Saved entries
+---+

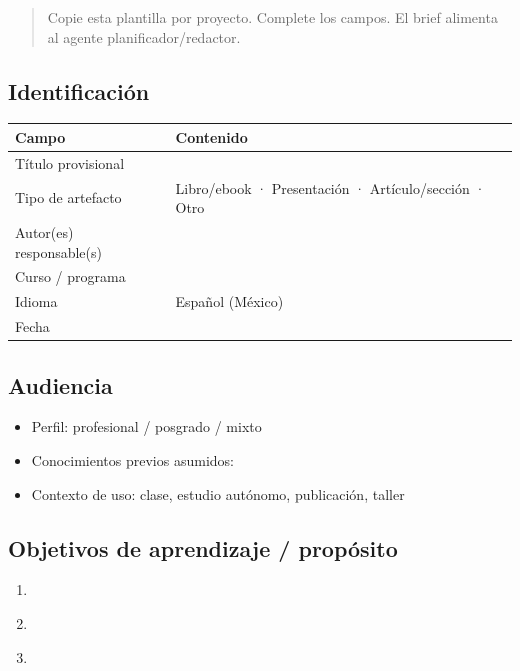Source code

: 
\begin{quote}
Copie esta plantilla por proyecto. Complete los campos. El brief alimenta al agente planificador/redactor.
\end{quote}

\subsection*{Identificación}
\begin{tabularx}{\textwidth}{@{}lX@{}}
\toprule
Campo & Contenido \\
\midrule
Título provisional & \underline{\hspace{8cm}} \\
Tipo de artefacto & Libro/ebook · Presentación · Artículo/sección · Otro \\
Autor(es) responsable(s) & \underline{\hspace{8cm}} \\
Curso / programa & \underline{\hspace{8cm}} \\
Idioma & Español (México) \\
Fecha & \underline{\hspace{4cm}} \\
\bottomrule
\end{tabularx}

\subsection*{Audiencia}
\begin{itemize}
\item Perfil: profesional / posgrado / mixto
\item Conocimientos previos asumidos: \underline{\hspace{6cm}}
\item Contexto de uso: clase, estudio autónomo, publicación, taller
\end{itemize}

\subsection*{Objetivos de aprendizaje / propósito}
\begin{enumerate}
\item [Verbo + contenido + condición]
\item \underline{\hspace{8cm}}
\item \underline{\hspace{8cm}}
\end{enumerate}

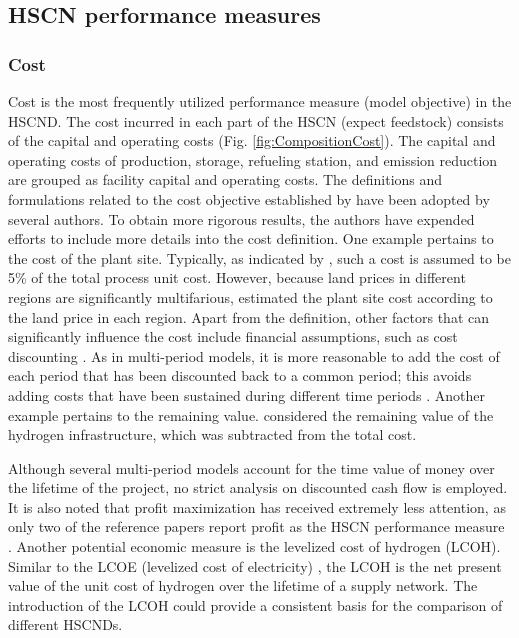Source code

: \documentclass[11pt,3p]{elsarticle}
\begin{document}
\subsection{HSCN performance measures}
\label{sec:performance}

\subsubsection{Cost}

Cost is the most frequently utilized performance measure (model objective) in the HSCND. The cost incurred in each part of the HSCN (expect feedstock) consists of the capital and operating costs (Fig. \ref{fig:CompositionCost}). The capital and operating costs of production, storage, refueling station, and emission reduction are grouped as facility capital and operating costs. The definitions and formulations related to the cost objective established by \citet{almansoori2006design} have been adopted by several authors. To obtain more rigorous results, the authors have expended efforts to include more details into the cost definition. One example pertains to the cost of the plant site. Typically, as indicated by \citet{kim2008optimization}, such a cost is assumed to be 5\% of the total process unit cost. However, because land prices in different regions are significantly multifarious, \citet{han2012modeling,kim2008optimization,kim2016optimization} estimated the plant site cost according to the land price in each region. Apart from the definition, other factors that can significantly influence the cost include financial assumptions, such as cost discounting \citep{konda2011optimal}. As in multi-period models, it is more reasonable to add the cost of each period that has been discounted back to a common period; this avoids adding costs that have been sustained during different time periods \citep{dagdougui2012models}. Another example pertains to the remaining value. \citet{agnolucci2013importance} considered the remaining value of the hydrogen infrastructure, which was subtracted from the total cost.

Although several multi-period models account for the time value of money over the lifetime of the project, no strict analysis on discounted cash flow is employed. It is also noted that profit maximization has received extremely less attention, as only two of the reference papers report profit as the HSCN performance measure \citep{parker2010waste,han2012modeling}. Another potential economic measure is the levelized cost of hydrogen (LCOH). Similar to the LCOE (levelized cost of electricity) \citep{wiki:LCOE}, the LCOH is the net present value of the unit cost of hydrogen over the lifetime of a supply network. The introduction of the LCOH could provide a consistent basis for the comparison of different HSCNDs.
\end{document}
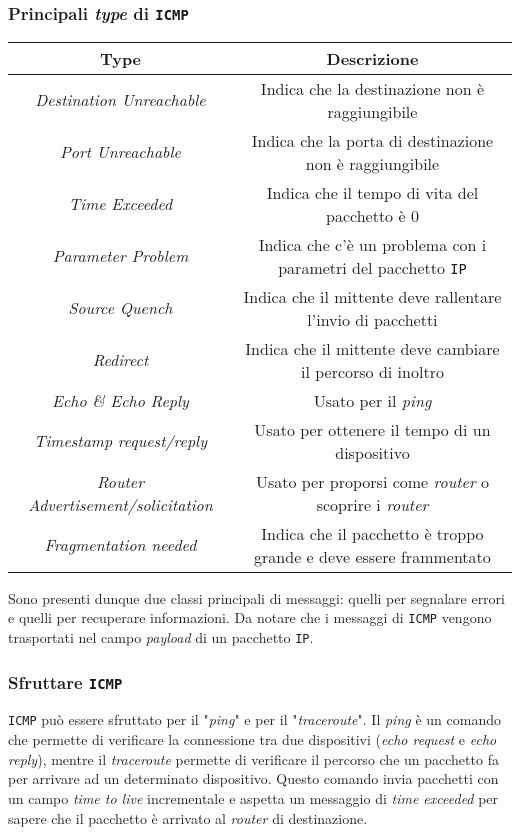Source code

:         \subsubsection{Principali \textit{type} di \texttt{ICMP}}
            \begin{table}[H]
                \begin{tabular}{|c|c|}
                    \hline
                    \textbf{Type} & \textbf{Descrizione} \\ \hline
                    \textit{Destination Unreachable} & Indica che la destinazione non è raggiungibile \\ \hline
                    \textit{Port Unreachable} & Indica che la porta di destinazione non è raggiungibile \\ \hline
                    \textit{Time Exceeded} & Indica che il tempo di vita del pacchetto è 0 \\ \hline
                    \textit{Parameter Problem} & Indica che c'è un problema con i parametri del pacchetto \texttt{IP} \\ \hline
                    \textit{Source Quench} & Indica che il mittente deve rallentare l'invio di pacchetti \\ \hline
                    \textit{Redirect} & Indica che il mittente deve cambiare il percorso di inoltro \\ \hline
                    \textit{Echo \& Echo Reply} & Usato per il \textit{ping} \\ \hline
                    \textit{Timestamp request/reply} & Usato per ottenere il tempo di un dispositivo \\ \hline
                    \textit{Router Advertisement/solicitation} & Usato per proporsi come \textit{router} o scoprire i \textit{router} \\ \hline
                    \textit{Fragmentation needed} & Indica che il pacchetto è troppo grande e deve essere frammentato \\ \hline
                \end{tabular}
            \end{table}
        Sono presenti dunque due classi principali di messaggi: quelli per segnalare errori e quelli per recuperare informazioni. Da notare che i messaggi di \texttt{ICMP} vengono trasportati nel campo \textit{payload} di un pacchetto \texttt{IP}.
        \subsubsection{Sfruttare \texttt{ICMP}} \texttt{ICMP} può essere sfruttato per il "\textit{ping}" e per il "\textit{traceroute}". Il \textit{ping} è un comando che permette di verificare la connessione tra due dispositivi (\textit{echo request} e \textit{echo reply}), mentre il \textit{traceroute} permette di verificare il percorso che un pacchetto fa per arrivare ad un determinato dispositivo. Questo comando invia pacchetti con un campo \textit{time to live} incrementale e aspetta un messaggio di \textit{time exceeded} per sapere che il pacchetto è arrivato al \textit{router} di destinazione.

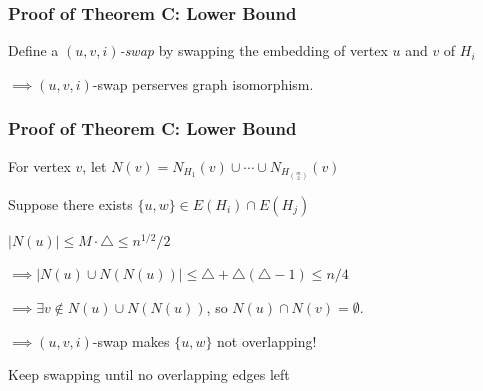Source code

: \documentclass{beamer}
\begin{document}
\begin{frame}
  \frametitle{Proof of Theorem C: Lower Bound}

  Define a \textit{$(u, v, i)$-swap} by swapping the embedding of vertex $u$ and $v$ of $H_i$

  \pause

  \vspace{0.7cm} 
  
  $\implies (u, v, i)$-swap perserves graph isomorphism.
\end{frame}

\begin{frame}
  \frametitle{Proof of Theorem C: Lower Bound}

  For vertex $v$, let $N(v) = N_{H_1}(v) \cup \cdots \cup N_{H_{\binom{m}{2}}}(v)$

  \pause

  \vspace{0.5cm} 

  Suppose there exists $\{u, w\} \in E(H_i) \cap E(H_j)$

  \pause

  \vspace{0.5cm} 

  $|N(u)| \leq M \cdot \triangle \leq n^{1/2}/2$

  \pause

  \vspace{0.5cm} 

  $\implies |N(u) \cup N(N(u))| \leq \triangle + \triangle(\triangle - 1) \leq n/4$

  \pause

  \vspace{0.5cm} 

  $\implies \exists v \notin N(u) \cup N(N(u))$, so $N(u) \cap N(v) = \emptyset$.

  \pause

  \vspace{0.5cm} 

  $\implies (u, v, i)$-swap makes $\{u, w\}$ not overlapping!

  \pause

  \vspace{0.5cm} 

  Keep swapping until no overlapping edges left

\end{frame}
\end{document}
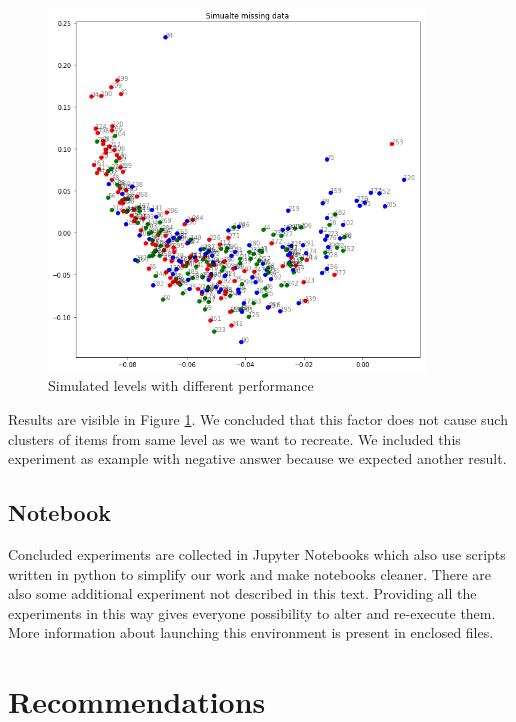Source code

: \documentclass[
  digital, %
  table,   %
  nolof,     %
  nolot,     %
  nocover,
  color
]{fithesis3}
\begin{document}
\begin{figure}
  \includegraphics[width=10cm]{img/simulated_performance}
  \caption{Simulated levels with different performance}
  \label{fig:simulated_performance}
\end{figure}


Results are visible in Figure \ref{fig:simulated_performance}. We concluded that this factor does not cause such clusters of items from same level as we want to recreate. We included this experiment as example with negative answer because we expected another result.


\section{Notebook}\label{notebook}

Concluded experiments are collected in Jupyter Notebooks which also use scripts written in python to simplify our work and make notebooks cleaner. There are also some additional experiment not described in this text. Providing all the experiments in this way gives everyone possibility to alter and re-execute them. More information about launching this environment is present in enclosed files.

\chapter{Recommendations}\label{recommendations}

\end{document}
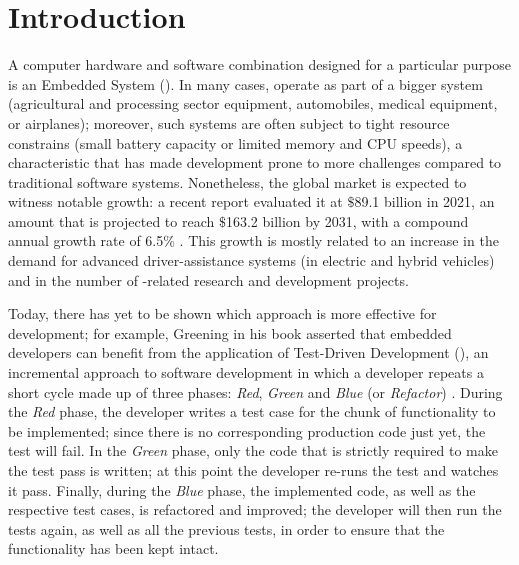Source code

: \chapter{Introduction}
\label{chap:1_introduction}
A computer hardware and software combination designed for a particular purpose is an Embedded System (\es). In many cases, \ess operate as part of a bigger system (\eg  agricultural and processing sector equipment, automobiles, medical equipment, or airplanes); moreover, such systems are often subject to tight resource constrains (\eg small battery capacity or limited memory and CPU speeds), a characteristic that has made \es development prone to more challenges compared to traditional software systems.
Nonetheless, the global \ess market is expected to witness notable growth: a recent report evaluated it at $\$$89.1 billion in 2021, an amount that is projected to reach $\$$163.2 billion by 2031, with a compound annual growth rate of 6.5\% \cite{ESSTR2022}. This growth is mostly related to an increase in the demand for advanced driver-assistance systems (in electric and hybrid vehicles) and in the number of \ess-related research and development projects.  

Today, there has yet to be shown which approach is more effective for \ess development; for example, Greening \cite{TDDEC} in his book asserted that embedded developers can benefit from the application of Test-Driven Development (\tdd), an incremental approach to software development in which a developer repeats a short cycle made up of three phases: \textit{Red}, \textit{Green} and \textit{Blue} (or \textit{Refactor}) \cite{TDDByExample}. 
During the \textit{Red} phase, the developer writes a test case for the chunk of functionality to be implemented; since there is no corresponding production code just yet, the test will fail. 
In the \textit{Green} phase, only the code that is strictly required to make the test pass is written; at this point the developer re-runs the test and watches it pass.
Finally, during the \textit{Blue} phase, the implemented code, as well as the respective test cases, is refactored and improved; the developer will then run the tests again, as well as all the previous tests, in order to ensure that the functionality has been kept intact.

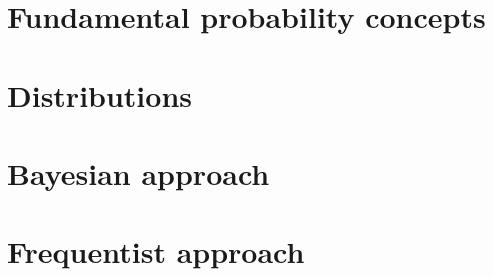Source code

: \section{Fundamental probability concepts}


\section{Distributions}


% 

\section{Bayesian approach}


\section{Frequentist approach}

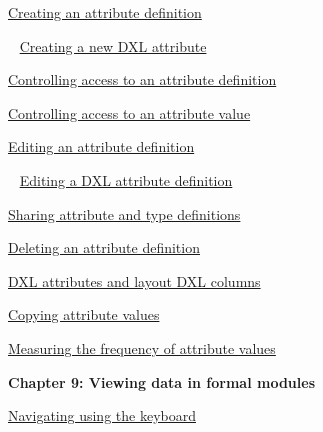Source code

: \documentclass[11pt,a4paper]{article}
\begin{document}
\href{https://www.ibm.com/support/knowledgecenter/search/Creating%20an%20attribute%20definition?scope=SSYQBZ_9.6.1}{Creating an attribute definition}

\,\,\, \href{https://www.ibm.com/support/knowledgecenter/search/Creating%20a%20new%20DXL%20attribute?scope=SSYQBZ_9.6.1}{Creating a new DXL attribute}

\href{https://www.ibm.com/support/knowledgecenter/search/Controlling%20access%20to%20an%20attribute%20definition?scope=SSYQBZ_9.6.1}{Controlling access to an attribute definition}

\href{https://www.ibm.com/support/knowledgecenter/search/Controlling%20access%20to%20an%20attribute%20value?scope=SSYQBZ_9.6.1}{Controlling access to an attribute value}

\href{https://www.ibm.com/support/knowledgecenter/search/Editing%20an%20attribute%20definition?scope=SSYQBZ_9.6.1}{Editing an attribute definition}

\,\,\, \href{https://www.ibm.com/support/knowledgecenter/search/Editing%20a%20DXL%20attribute%20definition?scope=SSYQBZ_9.6.1}{Editing a DXL attribute definition}

\href{https://www.ibm.com/support/knowledgecenter/search/Sharing%20attribute%20and%20type%20definitions?scope=SSYQBZ_9.6.1}{Sharing attribute and type definitions}

\href{https://www.ibm.com/support/knowledgecenter/search/Deleting%20an%20attribute%20definition?scope=SSYQBZ_9.6.1}{Deleting an attribute definition}

\href{https://www.ibm.com/support/knowledgecenter/search/DXL%20attributes%20and%20layout%20DXL%20columns?scope=SSYQBZ_9.6.1}{DXL attributes and layout DXL columns}

\href{https://www.ibm.com/support/knowledgecenter/search/Copying%20attribute%20values?scope=SSYQBZ_9.6.1}{Copying attribute values}

\href{https://www.ibm.com/support/knowledgecenter/search/Measuring%20the%20frequency%20of%20attribute%20values?scope=SSYQBZ_9.6.1}{Measuring the frequency of attribute values} \\

\newpage

\begin{Large}\textbf{Chapter 9: Viewing data in formal modules} \end{Large} 
\vspace{1mm}

\href{https://www.ibm.com/support/knowledgecenter/search/Navigating%20using%20the%20keyboard?scope=SSYQBZ_9.6.1}{Navigating using the keyboard}
\end{document}
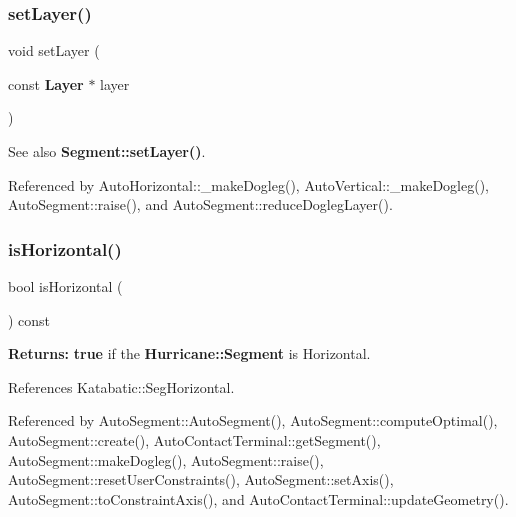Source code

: \subsubsection{\texorpdfstring{set\+Layer()}{setLayer()}}
{\footnotesize\ttfamily void set\+Layer (\begin{DoxyParamCaption}\item[{const \textbf{ Layer} $\ast$}]{layer }\end{DoxyParamCaption})\hspace{0.3cm}{\ttfamily [inline]}}

\begin{DoxySeeAlso}{See also}
\textbf{ Segment\+::set\+Layer()}. 
\end{DoxySeeAlso}


Referenced by Auto\+Horizontal\+::\+\_\+make\+Dogleg(), Auto\+Vertical\+::\+\_\+make\+Dogleg(), Auto\+Segment\+::raise(), and Auto\+Segment\+::reduce\+Dogleg\+Layer().

\mbox{\label{classKatabatic_1_1AutoSegment_a21b9cefd33ae22e4c2070ad441bdd30b}} 
\subsubsection{\texorpdfstring{is\+Horizontal()}{isHorizontal()}}
{\footnotesize\ttfamily bool is\+Horizontal (\begin{DoxyParamCaption}{ }\end{DoxyParamCaption}) const\hspace{0.3cm}{\ttfamily [inline]}}

{\bfseries Returns\+:} {\bfseries true} if the \textbf{ Hurricane\+::\+Segment} is Horizontal. 

References Katabatic\+::\+Seg\+Horizontal.



Referenced by Auto\+Segment\+::\+Auto\+Segment(), Auto\+Segment\+::compute\+Optimal(), Auto\+Segment\+::create(), Auto\+Contact\+Terminal\+::get\+Segment(), Auto\+Segment\+::make\+Dogleg(), Auto\+Segment\+::raise(), Auto\+Segment\+::reset\+User\+Constraints(), Auto\+Segment\+::set\+Axis(), Auto\+Segment\+::to\+Constraint\+Axis(), and Auto\+Contact\+Terminal\+::update\+Geometry().

\mbox{\label{classKatabatic_1_1AutoSegment_abd54544ef1710ee4b67cfb021d73446c}} 
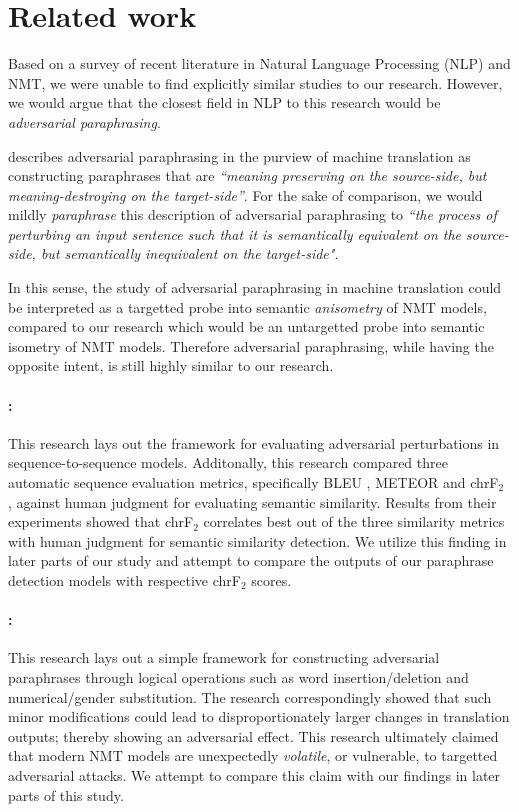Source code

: \documentclass[11pt,a4paper]{article}
\begin{document}
\section{Related work}

Based on a survey of recent literature in Natural Language Processing (NLP) and NMT, we were unable to find explicitly similar studies to our research. However, we would argue that the closest field in NLP to this research would be \textit{adversarial paraphrasing}.

\citet{michel2019evaluation} describes adversarial paraphrasing in the purview of machine translation as constructing paraphrases that are \textit{``meaning preserving on the source-side, but meaning-destroying on the target-side''}. For the sake of comparison, we would mildly \textit{paraphrase} this description of adversarial paraphrasing to \textit{``the process of perturbing an input sentence such that it is semantically equivalent on the source-side, but semantically inequivalent on the target-side"}.

In this sense, the study of adversarial paraphrasing in machine translation could be interpreted as a targetted probe into semantic \textit{anisometry} of NMT models, compared to our research which would be an untargetted probe into semantic isometry of NMT models. Therefore adversarial paraphrasing, while having the opposite intent, is still highly similar to our research.

\paragraph{\citet{michel2019evaluation}:} This research lays out the framework for evaluating adversarial perturbations in sequence-to-sequence models. Additonally, this research compared three automatic sequence evaluation metrics, specifically BLEU \cite{papineni2002bleu}, METEOR \cite{denkowski2014meteor} and chrF$_2$ \cite{popovic2015chrf}, against human judgment for evaluating semantic similarity. Results from their experiments showed that chrF$_2$ correlates best out of the three similarity metrics with human judgment for semantic similarity detection. We utilize this finding in later parts of our study and attempt to compare the outputs of our paraphrase detection models with respective chrF$_2$ scores.

\paragraph{\citet{fadaee2020unreasonable}:} This research lays out a simple framework for constructing adversarial paraphrases through logical operations such as word insertion/deletion and numerical/gender substitution. The research correspondingly showed that such minor modifications could lead to disproportionately larger changes in translation outputs; thereby showing an adversarial effect. This research ultimately claimed that modern NMT models are unexpectedly \textit{volatile}, or vulnerable, to targetted adversarial attacks. We attempt to compare this claim with our findings in later parts of this study. 
\end{document}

+---+

Your task is to retype the entries verbatim, starting with the line that holds "0 \\ \hline" and stopping after the line that holds "dispositivo \\ \hline".

Your response:
                    \textit{Time Exceeded} & Indica che il tempo di vita del pacchetto è 0 \\ \hline
                    \textit{Parameter Problem} & Indica che c'è un problema con i parametri del pacchetto \texttt{IP} \\ \hline
                    \textit{Source Quench} & Indica che il mittente deve rallentare l'invio di pacchetti \\ \hline
                    \textit{Redirect} & Indica che il mittente deve cambiare il percorso di inoltro \\ \hline
                    \textit{Echo \& Echo Reply} & Usato per il \textit{ping} \\ \hline
                    \textit{Timestamp request/reply} & Usato per ottenere il tempo di un dispositivo \\ \hline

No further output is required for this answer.